BEGIN GIVEN RECORDS

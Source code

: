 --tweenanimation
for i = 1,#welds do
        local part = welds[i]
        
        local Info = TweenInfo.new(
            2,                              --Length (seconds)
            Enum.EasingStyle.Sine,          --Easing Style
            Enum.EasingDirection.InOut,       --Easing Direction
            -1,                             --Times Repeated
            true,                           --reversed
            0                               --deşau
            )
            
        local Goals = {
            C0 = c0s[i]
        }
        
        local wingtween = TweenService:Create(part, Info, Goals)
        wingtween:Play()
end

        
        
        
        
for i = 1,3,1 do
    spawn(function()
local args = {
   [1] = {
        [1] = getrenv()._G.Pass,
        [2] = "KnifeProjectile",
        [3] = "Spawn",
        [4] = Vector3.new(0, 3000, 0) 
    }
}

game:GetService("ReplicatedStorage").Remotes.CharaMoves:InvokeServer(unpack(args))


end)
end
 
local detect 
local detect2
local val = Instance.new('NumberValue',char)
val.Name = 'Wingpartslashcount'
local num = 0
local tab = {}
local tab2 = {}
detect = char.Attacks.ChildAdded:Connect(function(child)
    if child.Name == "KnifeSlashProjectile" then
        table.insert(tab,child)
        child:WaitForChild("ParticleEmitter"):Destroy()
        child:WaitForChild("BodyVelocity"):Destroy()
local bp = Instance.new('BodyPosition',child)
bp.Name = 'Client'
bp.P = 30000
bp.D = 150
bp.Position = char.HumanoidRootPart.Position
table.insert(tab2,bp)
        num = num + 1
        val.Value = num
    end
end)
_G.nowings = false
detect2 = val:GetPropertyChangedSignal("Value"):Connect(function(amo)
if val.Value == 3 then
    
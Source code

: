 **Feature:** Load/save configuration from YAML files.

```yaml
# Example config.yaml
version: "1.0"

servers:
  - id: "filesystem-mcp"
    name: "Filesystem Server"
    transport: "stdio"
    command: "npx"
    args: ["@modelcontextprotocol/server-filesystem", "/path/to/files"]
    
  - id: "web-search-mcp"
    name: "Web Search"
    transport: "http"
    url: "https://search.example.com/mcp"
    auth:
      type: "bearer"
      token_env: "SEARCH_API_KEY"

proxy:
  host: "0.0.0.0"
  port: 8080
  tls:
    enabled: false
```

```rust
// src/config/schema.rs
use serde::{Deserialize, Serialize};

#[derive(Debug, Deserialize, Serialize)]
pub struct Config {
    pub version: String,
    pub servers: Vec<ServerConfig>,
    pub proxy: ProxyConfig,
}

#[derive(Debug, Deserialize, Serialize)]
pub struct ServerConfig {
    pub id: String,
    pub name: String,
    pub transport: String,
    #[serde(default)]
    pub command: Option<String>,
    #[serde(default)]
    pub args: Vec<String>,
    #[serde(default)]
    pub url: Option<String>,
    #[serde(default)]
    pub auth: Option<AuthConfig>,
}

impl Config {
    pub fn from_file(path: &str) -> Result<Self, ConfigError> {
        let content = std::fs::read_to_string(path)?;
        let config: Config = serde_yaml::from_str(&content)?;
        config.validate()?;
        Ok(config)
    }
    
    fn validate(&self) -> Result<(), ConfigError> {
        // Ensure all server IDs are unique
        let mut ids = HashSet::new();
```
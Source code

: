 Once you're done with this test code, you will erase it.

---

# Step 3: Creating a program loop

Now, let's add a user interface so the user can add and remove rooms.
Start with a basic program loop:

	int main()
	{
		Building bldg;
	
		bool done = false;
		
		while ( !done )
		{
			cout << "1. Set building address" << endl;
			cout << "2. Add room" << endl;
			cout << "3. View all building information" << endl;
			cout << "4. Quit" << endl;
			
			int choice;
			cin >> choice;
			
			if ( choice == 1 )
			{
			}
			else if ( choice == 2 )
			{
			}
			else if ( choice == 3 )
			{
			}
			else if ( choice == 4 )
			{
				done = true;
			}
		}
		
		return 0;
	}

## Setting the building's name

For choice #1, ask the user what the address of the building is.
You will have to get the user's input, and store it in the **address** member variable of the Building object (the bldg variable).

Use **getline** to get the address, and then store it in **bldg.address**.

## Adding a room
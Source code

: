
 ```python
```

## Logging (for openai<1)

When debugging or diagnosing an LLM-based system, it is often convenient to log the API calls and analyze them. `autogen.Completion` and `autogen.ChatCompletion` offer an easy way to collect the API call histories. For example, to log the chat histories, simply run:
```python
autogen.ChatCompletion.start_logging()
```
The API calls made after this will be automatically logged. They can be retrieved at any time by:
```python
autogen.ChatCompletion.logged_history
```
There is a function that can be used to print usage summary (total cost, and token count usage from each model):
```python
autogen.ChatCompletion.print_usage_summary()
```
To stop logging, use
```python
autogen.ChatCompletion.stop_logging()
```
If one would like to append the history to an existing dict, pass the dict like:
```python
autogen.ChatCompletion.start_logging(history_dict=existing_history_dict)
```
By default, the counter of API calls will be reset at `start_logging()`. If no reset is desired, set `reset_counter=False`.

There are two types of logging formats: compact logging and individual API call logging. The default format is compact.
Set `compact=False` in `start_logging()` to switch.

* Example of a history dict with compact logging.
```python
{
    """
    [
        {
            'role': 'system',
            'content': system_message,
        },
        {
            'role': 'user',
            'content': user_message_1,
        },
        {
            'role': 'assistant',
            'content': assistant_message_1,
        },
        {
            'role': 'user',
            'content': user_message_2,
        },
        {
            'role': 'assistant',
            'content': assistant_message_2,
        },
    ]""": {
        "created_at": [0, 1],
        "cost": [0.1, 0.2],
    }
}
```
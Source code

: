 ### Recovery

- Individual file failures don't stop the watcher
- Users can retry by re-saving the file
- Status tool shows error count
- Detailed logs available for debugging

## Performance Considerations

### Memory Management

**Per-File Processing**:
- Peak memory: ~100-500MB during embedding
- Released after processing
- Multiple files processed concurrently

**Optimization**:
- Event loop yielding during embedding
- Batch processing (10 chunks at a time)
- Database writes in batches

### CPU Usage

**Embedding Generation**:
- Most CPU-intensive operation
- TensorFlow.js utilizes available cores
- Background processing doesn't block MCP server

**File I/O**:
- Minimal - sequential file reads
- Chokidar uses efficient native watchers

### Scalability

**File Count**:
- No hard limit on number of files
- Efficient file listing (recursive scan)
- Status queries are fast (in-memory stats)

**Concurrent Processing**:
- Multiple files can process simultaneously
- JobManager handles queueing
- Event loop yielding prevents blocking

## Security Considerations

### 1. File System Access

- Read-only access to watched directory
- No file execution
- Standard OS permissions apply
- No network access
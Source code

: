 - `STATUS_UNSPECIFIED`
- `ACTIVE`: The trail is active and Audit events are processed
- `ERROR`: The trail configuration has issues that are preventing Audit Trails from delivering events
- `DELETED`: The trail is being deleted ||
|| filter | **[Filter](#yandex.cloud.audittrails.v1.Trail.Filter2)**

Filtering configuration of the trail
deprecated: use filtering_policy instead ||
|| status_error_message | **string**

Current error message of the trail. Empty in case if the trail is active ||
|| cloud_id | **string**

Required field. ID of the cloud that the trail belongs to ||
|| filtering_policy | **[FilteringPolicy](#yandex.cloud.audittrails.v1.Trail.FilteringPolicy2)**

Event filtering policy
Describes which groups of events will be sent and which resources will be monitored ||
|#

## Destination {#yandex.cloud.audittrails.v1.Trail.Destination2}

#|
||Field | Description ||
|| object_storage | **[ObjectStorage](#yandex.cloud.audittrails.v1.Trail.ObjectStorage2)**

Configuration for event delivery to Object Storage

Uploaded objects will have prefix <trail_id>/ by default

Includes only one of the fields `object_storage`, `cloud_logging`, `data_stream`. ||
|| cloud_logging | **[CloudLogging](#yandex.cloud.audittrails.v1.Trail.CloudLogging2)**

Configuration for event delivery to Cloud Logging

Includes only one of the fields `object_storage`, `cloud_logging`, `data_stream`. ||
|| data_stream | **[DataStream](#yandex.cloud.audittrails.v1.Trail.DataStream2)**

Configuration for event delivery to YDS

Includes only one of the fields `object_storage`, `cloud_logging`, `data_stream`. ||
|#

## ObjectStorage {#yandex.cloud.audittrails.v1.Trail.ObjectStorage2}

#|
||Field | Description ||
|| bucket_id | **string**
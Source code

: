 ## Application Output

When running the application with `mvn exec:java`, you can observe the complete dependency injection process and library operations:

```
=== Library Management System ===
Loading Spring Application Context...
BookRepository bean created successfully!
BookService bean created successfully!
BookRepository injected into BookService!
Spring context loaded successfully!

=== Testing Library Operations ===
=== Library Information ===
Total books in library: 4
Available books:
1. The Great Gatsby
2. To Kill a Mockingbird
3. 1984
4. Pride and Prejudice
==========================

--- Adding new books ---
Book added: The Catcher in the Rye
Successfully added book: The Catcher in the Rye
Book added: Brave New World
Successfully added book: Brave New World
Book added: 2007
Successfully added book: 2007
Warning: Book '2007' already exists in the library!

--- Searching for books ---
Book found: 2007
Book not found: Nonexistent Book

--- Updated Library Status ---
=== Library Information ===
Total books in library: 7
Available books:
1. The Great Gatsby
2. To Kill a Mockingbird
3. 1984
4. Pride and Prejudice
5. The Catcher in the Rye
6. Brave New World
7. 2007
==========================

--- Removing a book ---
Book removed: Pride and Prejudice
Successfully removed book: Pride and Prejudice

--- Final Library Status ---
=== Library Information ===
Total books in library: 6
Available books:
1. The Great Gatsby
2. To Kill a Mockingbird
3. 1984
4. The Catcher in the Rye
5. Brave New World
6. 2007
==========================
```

END GIVEN RECORDS

- **WHAT THE TASK REQUIRES**
Tally the lines in the records that hold the word "Spring". Give only the total.

- **TASK ANSWER**
2